Wajah Hukum Pidana Islam di Indonesia

Ketika tim pembela muslim, dalam kasus bom Bali mengajukan model pancung dalam prosesi esekusi hukuman mati yang akan dijatuhkan kepada Imam Samudera cs, banyak pihak yang membayangkan bahwa hukum Islam itu menakutkan dan tidak manusiawi. Pasalnya hukuman dilakukan secara vis to vis antara terpidana dengan algojo pancung.

Itulah sekedar gambaran ketidaksesuaian model hukuman dalam hukum pidana Islam dengan misi Islam yang rahmatan lil alamin. Sebagai agama yang menghargai Hak-hak Asasi manusia sekaligus memberikan hukuman (zawajir) yang tidak sesaui dengan kaidah-kaidah hukum yang berlaku sekarang ini.

Tulisan ini mencoba melakukan refleksi terhadap hukum pidana Islam (jinayat) sebagai hukum yang humanis dan berperikemanusiaan.
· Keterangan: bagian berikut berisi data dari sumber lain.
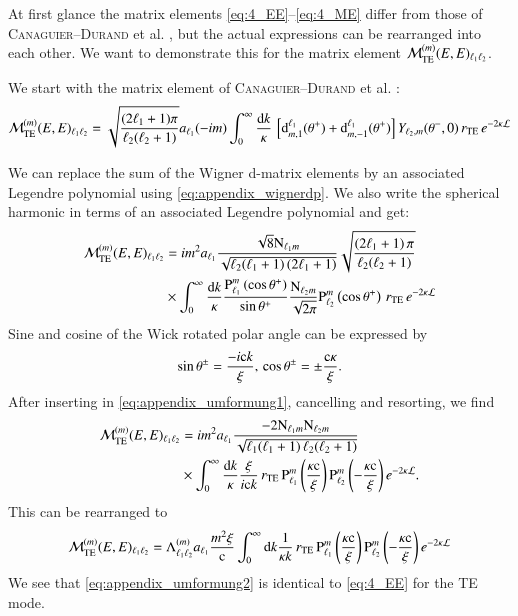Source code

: At first glance the matrix elements \eqref{eq:4_EE}--\eqref{eq:4_ME} differ
from those of \textsc{Canaguier--Durand} et al. \cite{Durand,
ThermalCasimirEffect}, but the actual expressions can be rearranged into each
other. We want to demonstrate this for the matrix element
$\mathcal{M}_{\mathrm{TE}}^{(m)}(E,E)_{\ell_1\ell_2}$.

We start with the matrix element of \textsc{Canaguier--Durand} et al. \cite{Durand, ThermalCasimirEffect}:
\begin{equation}
\mathcal{M}_{\mathrm{TE}}^{(m)}(E,E)_{\ell_1\ell_2} = \sqrt{\frac{(2\ell_1+1)\pi}{\ell_2(\ell_2+1)}} a_{\ell_1} (-i m) \int_0^\infty \frac{\mathrm{d}k}{\kappa} \, \left[ \mathrm{d}^{\ell_1}_{m,1}(\theta^+) + \mathrm{d}^{\ell_1}_{m,-1}(\theta^+)\right] Y_{\ell_2,m}(\theta^-,0) \, r_{\mathrm{TE}} \, e^{-2\kappa\mathcal{L}}
\end{equation}

We can replace the sum of the Wigner d-matrix elements by an associated Legendre
polynomial using \eqref{eq:appendix_wignerdp}. We also write the spherical harmonic
in terms of an associated Legendre polynomial and get:
\begin{align}
\nonumber
\mathcal{M}_{\mathrm{TE}}^{(m)}(E,E)_{\ell_1\ell_2} &= i m^2 a_{\ell_1} \frac{\sqrt{8} \text{N}_{\ell_1 m}}{\sqrt{\ell_2(\ell_1+1)\,(2\ell_1+1)}} \sqrt{\frac{(2\ell_1+1)\,\pi}{\ell_2(\ell_2+1)}} \\
\label{eq:appendix_umformung1}
&\times \int_0^\infty \frac{\mathrm{d}k}{\kappa} \frac{{\text{P}_{\ell_1}^{m}}\left(\cos\theta^+\right)}{\sin\theta^+} \frac{\text{N}_{\ell_2 m}}{\sqrt{2\pi}} {\text{P}_{\ell_2}^{m}}\left(\cos\theta^+\right) \, r_{\mathrm{TE}} \, e^{-2\kappa\mathcal{L}}
\end{align}
Sine and cosine of the Wick rotated polar angle can be expressed by
\begin{equation}
\sin\theta^\pm = \frac{-i \mathrm{c} k}{\xi}, \\
\cos\theta^\pm = \pm\frac{\mathrm{c} \kappa}{\xi}.
\end{equation}
After inserting in \eqref{eq:appendix_umformung1}, cancelling and resorting, we find
\begin{align}
\nonumber
\mathcal{M}_{\mathrm{TE}}^{(m)}(E,E)_{\ell_1\ell_2} &= i m^2 a_{\ell_1} \frac{-2 \text{N}_{\ell_1 m} \text{N}_{\ell_2 m}}{\sqrt{\ell_1(\ell_1+1)\,\ell_2(\ell_2+1)}} \\
&\times \int_0^\infty \frac{\mathrm{d}k}{\kappa} \frac{\xi}{i\mathrm{c} k} \, r_{\mathrm{TE}} \, {\text{P}_{\ell_1}^{m}}\left(\frac{\kappa\mathrm{c}}{\xi}\right) {\text{P}_{\ell_2}^{m}}\left(-\frac{\kappa\mathrm{c}}{\xi}\right) e^{-2\kappa\mathcal{L}}.
\end{align}
This can be rearranged to
\begin{equation}
\label{eq:appendix_umformung2}
\mathcal{M}_{\mathrm{TE}}^{(m)}(E,E)_{\ell_1\ell_2} = \Lambda_{\ell_1 \ell_2}^{(m)} a_{\ell_1} \frac{m^2\xi}{\mathrm{c}}
\int_0^\infty \mathrm{d}k \frac{1}{\kappa k} \, r_{\mathrm{TE}} \, {\text{P}_{\ell_1}^{m}}\left(\frac{\kappa\mathrm{c}}{\xi}\right) {\text{P}_{\ell_2}^{m}}\left(-\frac{\kappa\mathrm{c}}{\xi}\right) e^{-2\kappa\mathcal{L}}
\end{equation}
We see that \eqref{eq:appendix_umformung2} is identical to \eqref{eq:4_EE} for the TE mode.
Hukuman mati dan potong tangan sebagaimana banyak disalah-prestasikan sebagai inti hukum pidana Islam oleh sebagaian manusia, bisa diminimalisir tanpa harus merevisi ayat-ayat hukum yang bersifat unmum dan universal.

Tiga kajian pokok

Dalam pembangunan sistem hukum di Indonesia, hukum Islam merupakan salah satu sumber pembangunan hukum di Indonesia. Sistem hukum lain yang dijadikan pegangan adalah hukum adat dan hukum Hindia Belanda.
Hukum pidana Islam sebagai sebuah system hukum, mempunyai tiga aspek kajian; yakni tindak pidana (rukn al-amali), pertanggungjawaban pidana (rukn al-madi) dan pidana atau hukuman (rukn al-syar’i). Tiga aspek tersebut harus difahami secara simultan sehingga akan menggambarkan hokum pidana Islam sebagai sebuah sistem hukum yang universal.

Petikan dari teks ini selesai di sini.